══ Data to process

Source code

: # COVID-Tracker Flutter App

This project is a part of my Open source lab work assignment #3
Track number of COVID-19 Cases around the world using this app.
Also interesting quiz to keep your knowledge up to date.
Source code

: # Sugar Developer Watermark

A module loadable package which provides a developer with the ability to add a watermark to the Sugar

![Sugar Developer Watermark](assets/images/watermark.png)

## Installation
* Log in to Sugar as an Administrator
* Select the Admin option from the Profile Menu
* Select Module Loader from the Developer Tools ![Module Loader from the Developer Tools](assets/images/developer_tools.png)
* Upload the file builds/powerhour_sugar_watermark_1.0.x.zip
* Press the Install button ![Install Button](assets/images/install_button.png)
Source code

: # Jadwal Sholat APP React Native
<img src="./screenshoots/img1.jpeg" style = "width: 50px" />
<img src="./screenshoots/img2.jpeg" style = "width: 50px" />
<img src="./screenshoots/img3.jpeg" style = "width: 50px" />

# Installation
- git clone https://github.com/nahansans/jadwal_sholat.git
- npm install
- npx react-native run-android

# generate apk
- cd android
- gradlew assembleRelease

════

§ **Prompt**: Whenever a line in the entries holds the word "assets", copy that line.

§ **Exercise output**:
![Sugar Developer Watermark](assets/images/watermark.png)
* Select Module Loader from the Developer Tools ![Module Loader from the Developer Tools](assets/images/developer_tools.png)
* Press the Install button ![Install Button](assets/images/install_button.png)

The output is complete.